Dokku

Dokku is a self-hosted Platform as a Service that brings the simplicity of Heroku’s git-push deployment workflow to a single server you control. It uses Docker to containerize applications and Heroku buildpacks to automatically detect and build them, so you can deploy Node.js, Python, Ruby, Go, Java, PHP, and dozens of other runtimes without writing Dockerfiles. A simple git push dokku main is all it takes to go from code to running container.

The architecture centers on a Unix-philosophy plugin system — every capability from SSL to databases to process scheduling is implemented as a discrete plugin. Core plugins ship with Dokku for git deployment, nginx reverse proxying, domain management, environment variable injection, and zero-downtime deployments. The community has built hundreds of additional plugins for PostgreSQL, Redis, MySQL, Elasticsearch, MongoDB, and more, making it possible to run a full production stack on a single $10 VPS.

Dokku has expanded well beyond its original single-server Docker model. It now supports multiple schedulers — Docker local, Kubernetes via k3s, Nomad, and a null scheduler for testing — allowing the same deployment interface to scale from a personal server to a multi-node cluster. Alternative reverse proxies including Traefik, Caddy, and HAProxy complement the default nginx setup. This flexibility has made Dokku a credible self-hosted alternative not just for individual developers but for small teams that need infrastructure control without Kubernetes complexity.
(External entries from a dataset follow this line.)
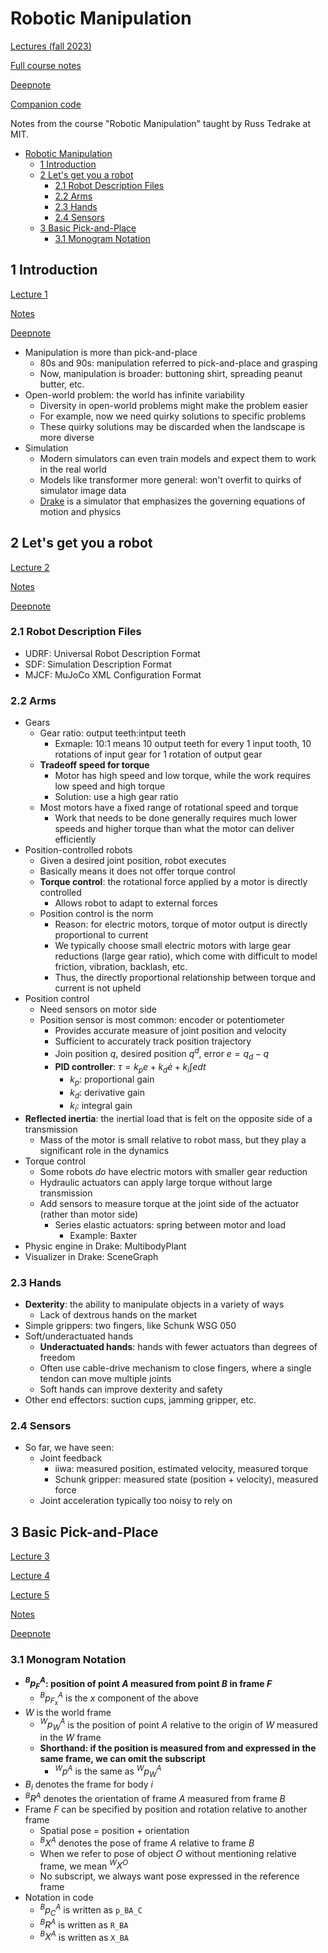 # Robotic Manipulation

[Lectures (fall 2023)](https://youtube.com/playlist?list=PLkx8KyIQkMfWr191lqbN8WfV08j-ui8WX&feature=shared)

[Full course notes](https://manipulation.csail.mit.edu/)

[Deepnote](https://deepnote.com/workspace/bubhub-afbb4b47-384c-4b93-a423-6aad7f9e29f7/projects/Robotic-Manipulation-c00edfe0-5ae4-4acd-a05a-f8f182589fd0)

[Companion code](https://github.com/RussTedrake/manipulation)

Notes from the course "Robotic Manipulation" taught by Russ Tedrake at MIT.

- [Robotic Manipulation](#robotic-manipulation)
  - [1 Introduction](#1-introduction)
  - [2 Let's get you a robot](#2-lets-get-you-a-robot)
    - [2.1 Robot Description Files](#21-robot-description-files)
    - [2.2 Arms](#22-arms)
    - [2.3 Hands](#23-hands)
    - [2.4 Sensors](#24-sensors)
  - [3 Basic Pick-and-Place](#3-basic-pick-and-place)
    - [3.1 Monogram Notation](#31-monogram-notation)

## 1 Introduction

[Lecture 1](https://youtu.be/v04rn86Dehg?feature=shared)

[Notes](https://manipulation.csail.mit.edu/intro.html)

[Deepnote](https://deepnote.com/workspace/bubhub-afbb4b47-384c-4b93-a423-6aad7f9e29f7/project/01-Introduction-bdfeaeb4-e107-472c-a8e7-6848fbd990d0)

- Manipulation is more than pick-and-place
  - 80s and 90s: manipulation referred to pick-and-place and grasping
  - Now, manipulation is broader: buttoning shirt, spreading peanut butter, etc.
- Open-world problem: the world has infinite variability
  - Diversity in open-world problems might make the problem easier
  - For example, now we need quirky solutions to specific problems
  - These quirky solutions may be discarded when the landscape is more diverse
- Simulation
  - Modern simulators can even train models and expect them to work in the real world
  - Models like transformer more general: won't overfit to quirks of simulator image data
  - [Drake](http://drake.mit.edu/) is a simulator that emphasizes the governing equations of motion and physics

## 2 Let's get you a robot

[Lecture 2](https://youtu.be/q896_lTh8eA?feature=shared)

[Notes](https://manipulation.csail.mit.edu/robot.html)

[Deepnote](https://deepnote.com/workspace/bubhub-afbb4b47-384c-4b93-a423-6aad7f9e29f7/project/02-Lets-get-you-a-robot-58888247-ce19-4f68-822f-76be6ce00f27)

### 2.1 Robot Description Files

- UDRF: Universal Robot Description Format
- SDF: Simulation Description Format
- MJCF: MuJoCo XML Configuration Format

### 2.2 Arms

- Gears
  - Gear ratio: output teeth:intput teeth
    - Exmaple: 10:1 means 10 output teeth for every 1 input tooth, 10 rotations of input gear for 1 rotation of output gear
  - **Tradeoff speed for torque**
    - Motor has high speed and low torque, while the work requires low speed and high torque
    - Solution: use a high gear ratio
  - Most motors have a fixed range of rotational speed and torque
    - Work that needs to be done generally requires much lower speeds and higher torque than what the motor can deliver efficiently
- Position-controlled robots
  - Given a desired joint position, robot executes
  - Basically means it does not offer torque control
  - **Torque control**: the rotational force applied by a motor is directly controlled
    - Allows robot to adapt to external forces
  - Position control is the norm
    - Reason: for electric motors, torque of motor output is directly proportional to current
    - We typically choose small electric motors with large gear reductions (large gear ratio), which come with difficult to model friction, vibration, backlash, etc.
    - Thus, the directly proportional relationship between torque and current is not upheld
- Position control
  - Need sensors on motor side
  - Position sensor is most common: encoder or potentiometer
    - Provides accurate measure of joint position and velocity
    - Sufficient to accurately track position trajectory
    - Join position $q$, desired position $q^d$, error $e = q_d - q$
    - **PID controller**: $\tau = k_p e + k_d \dot{e} + k_i \int e dt$
      - $k_p$: proportional gain
      - $k_d$: derivative gain
      - $k_i$: integral gain
- **Reflected inertia**: the inertial load that is felt on the opposite side of a transmission
  - Mass of the motor is small relative to robot mass, but they play a significant role in the dynamics
- Torque control
  - Some robots *do* have electric motors with smaller gear reduction
  - Hydraulic actuators can apply large torque without large transmission
  - Add sensors to measure torque at the joint side of the actuator (rather than motor side)
    - Series elastic actuators: spring between motor and load
      - Example: Baxter
- Physic engine in Drake: MultibodyPlant
- Visualizer in Drake: SceneGraph

### 2.3 Hands

- **Dexterity**: the ability to manipulate objects in a variety of ways
  - Lack of dextrous hands on the market
- Simple grippers: two fingers, like Schunk WSG 050
- Soft/underactuated hands
  - **Underactuated hands**: hands with fewer actuators than degrees of freedom
  - Often use cable-drive mechanism to close fingers, where a single tendon can move multiple joints
  - Soft hands can improve dexterity and safety
- Other end effectors: suction cups, jamming gripper, etc.

### 2.4 Sensors

- So far, we have seen:
  - Joint feedback
    - iiwa: measured position, estimated velocity, measured torque
    - Schunk gripper: measured state (position + velocity), measured force
  - Joint acceleration typically too noisy to rely on

## 3 Basic Pick-and-Place

[Lecture 3](https://youtu.be/0-34RZJxyww?feature=shared)

[Lecture 4](https://youtu.be/1mkzXp9_QYY?feature=shared)

[Lecture 5](https://youtu.be/YaQrC_Zm8qg?feature=shared)

[Notes](https://manipulation.csail.mit.edu/pick.html)

[Deepnote](https://deepnote.com/workspace/bubhub-afbb4b47-384c-4b93-a423-6aad7f9e29f7/project/03-Basic-Pick-and-Place-Duplicate-80b33bd1-45f4-4c4b-8e9b-5e98e0e84bf5)

### 3.1 Monogram Notation

- **$^Bp^A_F$: position of point $A$ measured from point $B$ in frame $F$**
  - $^Bp^A_{F_x}$ is the $x$ component of the above
- $W$ is the world frame
  - $^Wp^A_W$ is the position of point $A$ relative to the origin of $W$ measured in the $W$ frame
  - **Shorthand: if the position is measured from and expressed in the same frame, we can omit the subscript**
    - $^Wp^A$ is the same as $^Wp^A_W$
- $B_i$ denotes the frame for body $i$
- $^BR^A$ denotes the orientation of frame $A$ measured from frame $B$
- Frame $F$ can be specified by position and rotation relative to another frame
  - Spatial pose = position + orientation
  - $^BX^A$ denotes the pose of frame $A$ relative to frame $B$
  - When we refer to pose of object $O$ without mentioning relative frame, we mean $^WX^O$
  - No subscript, we always want pose expressed in the reference frame
- Notation in code
  - $^Bp^A_C$ is written as `p_BA_C`
  - $^BR^A$ is written as `R_BA`
  - $^BX^A$ is written as `X_BA`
With over 31,000 GitHub stars, 317+ releases, and more than 13,000 commits since 2013, Dokku is one of the most mature and actively maintained self-hosted PaaS implementations available. It runs on Ubuntu 22.04/24.04 and Debian 11+ on both amd64 and arm64, installs in minutes via a single bootstrap script, and provides a complete application lifecycle management solution that includes building, deploying, scaling, logging, SSL, and domain routing.

What You Get

• Git-push Deployment - Push code to Dokku via git push dokku main and it automatically builds, containerizes, and deploys your application with zero additional tooling or configuration files required.
• Multi-Builder Support - Automatically detect and build applications using Heroku buildpacks (via herokuish), Nixpacks, Railpack, or raw Dockerfiles — covering Node.js, Python, Ruby, Go, Java, PHP, Scala, Clojure, and more without per-project build configuration.
• Zero-Downtime Deployments - Deploy new application versions without service interruption by hot-swapping the reverse proxy configuration to the new container only after health checks pass.
• Pluggable Proxy and Scheduler Backends - Swap the default nginx proxy for Traefik, Caddy, or HAProxy, and choose between Docker local, Kubernetes k3s, Nomad, or null schedulers — all without changing your deployment workflow.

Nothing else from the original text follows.